SOURCE MATERIAL START

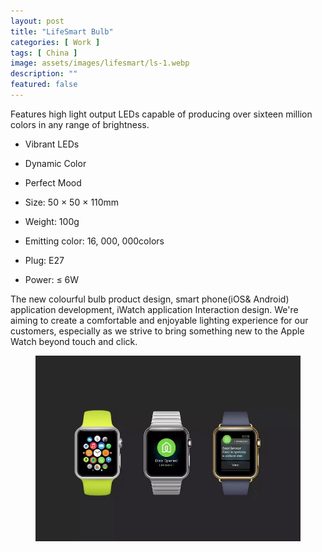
 ```yaml
---
layout: post
title: "LifeSmart Bulb"
categories: [ Work ]
tags: [ China ]
image: assets/images/lifesmart/ls-1.webp
description: ""
featured: false
---
```


Features high light output LEDs capable of producing over sixteen million colors in any range of brightness.

-  Vibrant LEDs
-  Dynamic Color
-  Perfect Mood

- Size: 50 × 50 × 110mm
- Weight: 100g
- Emitting color: 16, 000, 000colors
- Plug: E27
- Power: ≤ 6W

The new colourful bulb product design, smart phone(iOS& Android) application development, iWatch application Interaction design. We're aiming to create a comfortable and enjoyable lighting experience for our customers, especially as we strive to bring something new to the Apple Watch beyond touch and click.

<figure>
    <img src="../assets/images/lifesmart/ls-2.webp">
</figure>
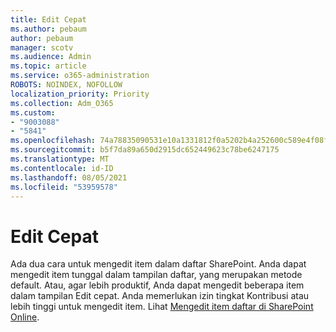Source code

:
 ```yaml
---
title: Edit Cepat
ms.author: pebaum
author: pebaum
manager: scotv
ms.audience: Admin
ms.topic: article
ms.service: o365-administration
ROBOTS: NOINDEX, NOFOLLOW
localization_priority: Priority
ms.collection: Adm_O365
ms.custom:
- "9003088"
- "5841"
ms.openlocfilehash: 74a78835090531e10a1331812f0a5202b4a252600c589e4f08ff891398a3cc3d
ms.sourcegitcommit: b5f7da89a650d2915dc652449623c78be6247175
ms.translationtype: MT
ms.contentlocale: id-ID
ms.lasthandoff: 08/05/2021
ms.locfileid: "53959578"
---
```

# <a name="quick-edit"></a>Edit Cepat

Ada dua cara untuk mengedit item dalam daftar SharePoint. Anda dapat mengedit item tunggal dalam tampilan daftar, yang merupakan metode default. Atau, agar lebih produktif, Anda dapat mengedit beberapa item dalam tampilan Edit cepat. Anda memerlukan izin tingkat Kontribusi atau lebih tinggi untuk mengedit item. Lihat [Mengedit item daftar di SharePoint Online](https://support.microsoft.com/office/dac1a1c3-a80b-4082-ba57-715cf613d0f7).
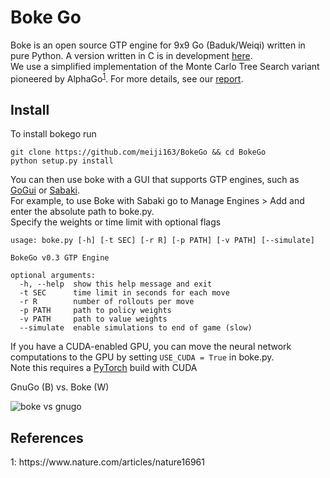 # Boke Go
Boke is an open source GTP engine for 9x9 Go (Baduk/Weiqi) written in pure Python. A version written in C is in development [here](https://github.com/dukehhong/bokego-c).\
We use a simplified implementation of the Monte Carlo Tree Search variant pioneered by AlphaGo<sup>[1](#1)</sup>. For more details, see our [report](report.pdf).



## Install
To install bokego run
```
git clone https://github.com/meiji163/BokeGo && cd BokeGo
python setup.py install
```
You can then use boke with a GUI that supports GTP engines, such as [GoGui](https://sourceforge.net/projects/gogui/) or [Sabaki](https://sabaki.yichuanshen.de/).\
For example, to use Boke with Sabaki go to Manage Engines > Add and enter the absolute path to boke.py.\
Specify the weights or time limit with optional flags
```
usage: boke.py [-h] [-t SEC] [-r R] [-p PATH] [-v PATH] [--simulate]

BokeGo v0.3 GTP Engine

optional arguments:
  -h, --help  show this help message and exit
  -t SEC      time limit in seconds for each move
  -r R        number of rollouts per move
  -p PATH     path to policy weights
  -v PATH     path to value weights
  --simulate  enable simulations to end of game (slow)
```

If you have a CUDA-enabled GPU, you can move the neural network computations to the GPU by setting
`USE_CUDA = True` in boke.py.\
Note this requires a [PyTorch](https://pytorch.org/get-started/locally/) build with CUDA

GnuGo (B) vs. Boke (W)


![boke vs gnugo](https://media.giphy.com/media/T9E8NcDPFe5PAdmyxT/giphy.gif)

## References
<div><a name="1">1</a>: https://www.nature.com/articles/nature16961</div>

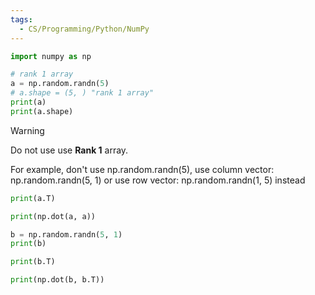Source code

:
 ```yaml
---
tags:
  - CS/Programming/Python/NumPy
---
```


```python
import numpy as np

# rank 1 array
a = np.random.randn(5)
# a.shape = (5, ) "rank 1 array"
print(a)
print(a.shape)
```

>[!warning]
>Do not use use __Rank 1__ array.
>
>For example, don't use np.random.randn(5),
>use column vector: np.random.randn(5, 1) or
>use row vector: np.random.randn(1, 5) instead

```python
print(a.T)
```

```python
print(np.dot(a, a))
```

```python
b = np.random.randn(5, 1)
print(b)

print(b.T)
```

```python
print(np.dot(b, b.T))
```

SOURCE MATERIAL END

== PROBLEM REQUIREMENTS ==
Only what runs from the line holding "GnuGo (B) vs. Boke (W)" through the end of the entries above is to be given again, exactly, with every picture omitted.

== TASK RESPONSE ==
GnuGo (B) vs. Boke (W)


![boke vs gnugo](https://media.giphy.com/media/T9E8NcDPFe5PAdmyxT/giphy.gif)

## References
<div><a name="1">1</a>: https://www.nature.com/articles/nature16961</div>

Source code

:
 ```yaml
---
tags:
  - CS/Programming/Python/NumPy
---
```


```python
import numpy as np

# rank 1 array
a = np.random.randn(5)
# a.shape = (5, ) "rank 1 array"
print(a)
print(a.shape)
```

>[!warning]
>Do not use use __Rank 1__ array.
>
>For example, don't use np.random.randn(5),
>use column vector: np.random.randn(5, 1) or
>use row vector: np.random.randn(1, 5) instead

```python
print(a.T)
```

```python
print(np.dot(a, a))
```

```python
b = np.random.randn(5, 1)
print(b)

print(b.T)
```

```python
print(np.dot(b, b.T))
```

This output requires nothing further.